• To do:
Locate the string "を考える" in the records below. Copy every line where it occurs.

• Available data:
--- START ---

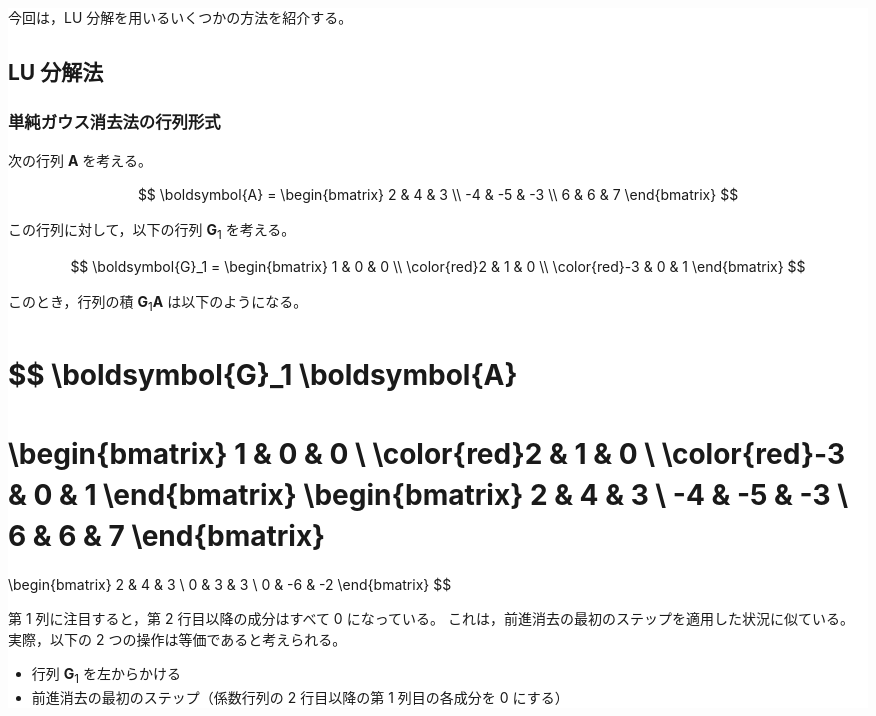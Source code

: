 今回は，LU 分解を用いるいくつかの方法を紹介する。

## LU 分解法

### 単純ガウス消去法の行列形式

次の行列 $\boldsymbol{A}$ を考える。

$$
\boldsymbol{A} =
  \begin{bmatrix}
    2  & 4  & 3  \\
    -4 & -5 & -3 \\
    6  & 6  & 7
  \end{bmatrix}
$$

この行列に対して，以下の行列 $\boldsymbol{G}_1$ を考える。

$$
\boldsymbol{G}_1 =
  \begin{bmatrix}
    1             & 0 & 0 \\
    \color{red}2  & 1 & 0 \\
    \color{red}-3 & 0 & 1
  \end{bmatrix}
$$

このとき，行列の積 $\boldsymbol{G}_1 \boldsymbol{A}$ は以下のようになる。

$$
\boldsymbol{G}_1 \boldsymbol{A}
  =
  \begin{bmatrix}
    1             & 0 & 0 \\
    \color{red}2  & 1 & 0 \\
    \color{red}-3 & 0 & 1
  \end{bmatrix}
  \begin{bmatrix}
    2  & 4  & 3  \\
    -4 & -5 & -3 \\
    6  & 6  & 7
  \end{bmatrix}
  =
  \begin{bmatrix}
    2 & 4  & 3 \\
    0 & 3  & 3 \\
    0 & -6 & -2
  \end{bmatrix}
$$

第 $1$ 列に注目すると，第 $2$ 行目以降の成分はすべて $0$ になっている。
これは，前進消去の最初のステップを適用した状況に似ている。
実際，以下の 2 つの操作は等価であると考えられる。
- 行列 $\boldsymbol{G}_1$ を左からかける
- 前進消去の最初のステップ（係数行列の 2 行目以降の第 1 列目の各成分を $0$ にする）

--- END ---

• Result for this task:
次の行列 $\boldsymbol{A}$ を考える。
この行列に対して，以下の行列 $\boldsymbol{G}_1$ を考える。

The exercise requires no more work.